There are also limitations of this study in design and available data. Additional patient factors, such as distance from VA facility, could be important, but were not available. Patient delay was not assessed because it was not consistently recorded in the medical record. More importantly, patient delay is not directly relevant for diagnoses initiated by a positive screening test or by the evaluation of another medical concern. The quality of the data abstraction is not completely known; however, the use of experienced abstractors, centralized training, and standardized protocols give us confidence in the validity of the data. In addition, the quality assessment of the supplemental data abstraction also support the quality of the VA CanCORS data which were abstracted the same research personnel. Finally, we did not have data to investigate other potential adverse outcomes of delayed diagnosis, such as decreased patient satisfaction or increased anxiety.

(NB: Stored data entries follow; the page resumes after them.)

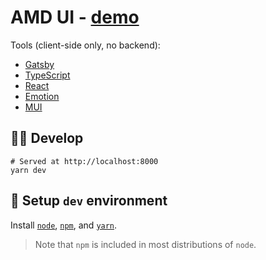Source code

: # AMD UI - [demo](https://pharmpy.github.io/amdui)

Tools (client-side only, no backend):
  - [Gatsby](https://www.gatsbyjs.com)
  - [TypeScript](https://www.typescriptlang.org)
  - [React](https://reactjs.org)
  - [Emotion](https://emotion.sh)
  - [MUI](https://mui.com)

## :woman_technologist: Develop

```shell
# Served at http://localhost:8000
yarn dev
```

## :wrench: Setup `dev` environment

Install [`node`](https://github.com/nodejs/node),
[`npm`](https://github.com/npm/cli), and
[`yarn`](https://github.com/yarnpkg/berry).

> Note that `npm` is included in most distributions of `node`.
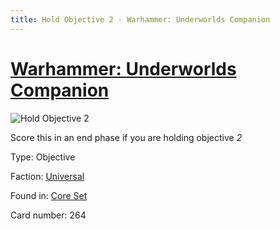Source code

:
 ```yaml
---
title: Hold Objective 2 - Warhammer: Underworlds Companion
---
```


# [Warhammer: Underworlds Companion](https://guidokessels.github.io/wh-underworlds)

  

![Hold Objective 2](https://warhammerunderworlds.com/wp-content/uploads/sites/6/2017/12/264_ENG-Hold-Objective-2.png)

Score this in an end phase if you are holding objective <i>2</i>

Type: Objective

Faction: [Universal](https://guidokessels.github.io/wh-underworlds/factions/universal)

Found in: [Core Set](https://guidokessels.github.io/wh-underworlds/locations/core-set)

Card number: 264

Patients with symptoms other than GI bleeding had as their initial event the first abnormal test (e.g. CT scan for back pain). While this approach is straightforward for non GI symptoms, it could be argued that a patient with any GI symptom should have had the first documentation of that complaint as the initial event. The justification for our approach is the dearth of convincing evidence that non-bleeding GI symptoms are strongly predictive of cancer or significant neoplasia (e.g. large adenomas). In a study of consecutive colonoscopies 13% of patients with bleeding had cancer or large adenomas (>1 cm) compared to 2% of patients with other GI symptoms which is the expected prevalence in a screening population [6
]. A VA study reported that colonoscopic findings for constipation were similar to findings in an asymptomatic screening population [8
]. Finally, a multicenter study observed the same prevalence of polyps and masses >1 cm during colonoscopies for non-bleeding GI symptoms as for asymptomatic patients undergoing screening [7
]. Rather than mandate specific evaluations to investigate cancer for every GI symptom, efforts should focus on evaluation of bleeding symptoms and, most importantly, performing age-appropriate CRC screening.

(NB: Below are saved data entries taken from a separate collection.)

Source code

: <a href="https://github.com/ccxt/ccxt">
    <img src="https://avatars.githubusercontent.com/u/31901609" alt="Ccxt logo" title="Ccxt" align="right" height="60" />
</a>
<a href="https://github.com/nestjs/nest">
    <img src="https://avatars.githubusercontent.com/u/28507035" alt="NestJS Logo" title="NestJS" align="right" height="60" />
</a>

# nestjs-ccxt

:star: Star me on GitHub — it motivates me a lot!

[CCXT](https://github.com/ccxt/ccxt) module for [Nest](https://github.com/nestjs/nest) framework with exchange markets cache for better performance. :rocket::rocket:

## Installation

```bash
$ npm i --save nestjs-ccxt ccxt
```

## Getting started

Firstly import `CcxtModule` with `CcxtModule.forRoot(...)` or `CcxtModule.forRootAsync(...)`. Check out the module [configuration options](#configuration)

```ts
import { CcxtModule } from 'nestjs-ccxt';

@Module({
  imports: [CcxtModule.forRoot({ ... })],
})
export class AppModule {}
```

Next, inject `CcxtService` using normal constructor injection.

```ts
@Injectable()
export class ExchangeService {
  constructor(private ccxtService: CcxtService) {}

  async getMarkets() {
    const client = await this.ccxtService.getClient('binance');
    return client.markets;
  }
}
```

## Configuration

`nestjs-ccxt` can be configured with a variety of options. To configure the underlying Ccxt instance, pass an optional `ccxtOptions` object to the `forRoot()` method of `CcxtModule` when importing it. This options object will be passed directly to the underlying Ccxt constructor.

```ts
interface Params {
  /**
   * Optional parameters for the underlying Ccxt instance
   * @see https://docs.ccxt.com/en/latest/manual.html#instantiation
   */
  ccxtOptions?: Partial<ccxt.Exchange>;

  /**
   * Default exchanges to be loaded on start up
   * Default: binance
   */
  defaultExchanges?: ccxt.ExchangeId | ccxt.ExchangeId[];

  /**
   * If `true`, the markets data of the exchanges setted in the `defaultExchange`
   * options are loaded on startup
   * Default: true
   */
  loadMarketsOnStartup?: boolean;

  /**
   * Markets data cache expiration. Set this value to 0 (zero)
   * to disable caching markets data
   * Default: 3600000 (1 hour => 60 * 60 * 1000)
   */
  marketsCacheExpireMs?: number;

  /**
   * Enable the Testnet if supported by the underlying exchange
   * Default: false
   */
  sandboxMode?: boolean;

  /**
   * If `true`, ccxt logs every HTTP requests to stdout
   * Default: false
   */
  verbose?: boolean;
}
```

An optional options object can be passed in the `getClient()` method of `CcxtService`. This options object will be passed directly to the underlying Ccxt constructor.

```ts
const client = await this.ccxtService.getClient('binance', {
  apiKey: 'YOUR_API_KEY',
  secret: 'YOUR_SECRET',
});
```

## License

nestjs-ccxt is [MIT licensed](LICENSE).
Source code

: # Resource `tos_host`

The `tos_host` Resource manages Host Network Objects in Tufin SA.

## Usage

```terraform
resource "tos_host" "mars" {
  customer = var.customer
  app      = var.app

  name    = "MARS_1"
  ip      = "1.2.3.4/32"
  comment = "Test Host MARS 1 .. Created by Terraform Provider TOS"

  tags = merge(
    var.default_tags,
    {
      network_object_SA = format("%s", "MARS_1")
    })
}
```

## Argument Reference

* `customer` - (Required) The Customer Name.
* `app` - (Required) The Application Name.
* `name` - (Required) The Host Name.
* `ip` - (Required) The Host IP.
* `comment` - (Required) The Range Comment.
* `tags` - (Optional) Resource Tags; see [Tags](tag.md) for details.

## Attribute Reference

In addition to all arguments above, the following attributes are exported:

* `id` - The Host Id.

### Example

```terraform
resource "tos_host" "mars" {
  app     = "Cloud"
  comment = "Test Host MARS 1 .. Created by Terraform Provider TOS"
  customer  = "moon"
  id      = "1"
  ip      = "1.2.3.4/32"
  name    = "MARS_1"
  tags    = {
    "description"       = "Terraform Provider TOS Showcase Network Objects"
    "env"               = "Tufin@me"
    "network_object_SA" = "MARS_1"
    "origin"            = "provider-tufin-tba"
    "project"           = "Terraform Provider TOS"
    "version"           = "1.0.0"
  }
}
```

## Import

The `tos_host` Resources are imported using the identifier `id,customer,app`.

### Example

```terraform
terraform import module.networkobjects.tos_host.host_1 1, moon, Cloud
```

Our results do not support current policies for wait time benchmarks such as 60 days from a positive FOBT until colonoscopy or 30 days to see a new consultation. We recognize, however, that policy benchmarks may reflect other considerations such as perceptions of customer service and satisfaction. Future research should directly investigate the impact of wait times on outcomes such as patient satisfaction, anxiety, and adherence to physician recommendations. If a 3 or 4 month wait time does not negatively impact these outcomes compared to a 1 or 2 month wait time then, it may be a better use of resources to improve the screening rates among asymptomatic patients. In this study having a cancer diagnosed via screening was the only factor associated with stage at diagnosis, but only 39% of participants were diagnosed via screening. Although screen-detected patients could have had slower growing disease, screening practice guidelines are based, in part, on prospective randomized trials which also found screening to detect cancer at an earlier stage [19
]. Future research should also address why over half of VA patients were not diagnosed via screening and investigate the process of colorectal cancer diagnosis in other medical systems as well. Our results support that it makes an important clinical difference whether a person is diagnosed when asymptomatic or after symptoms or abnormal tests are noted.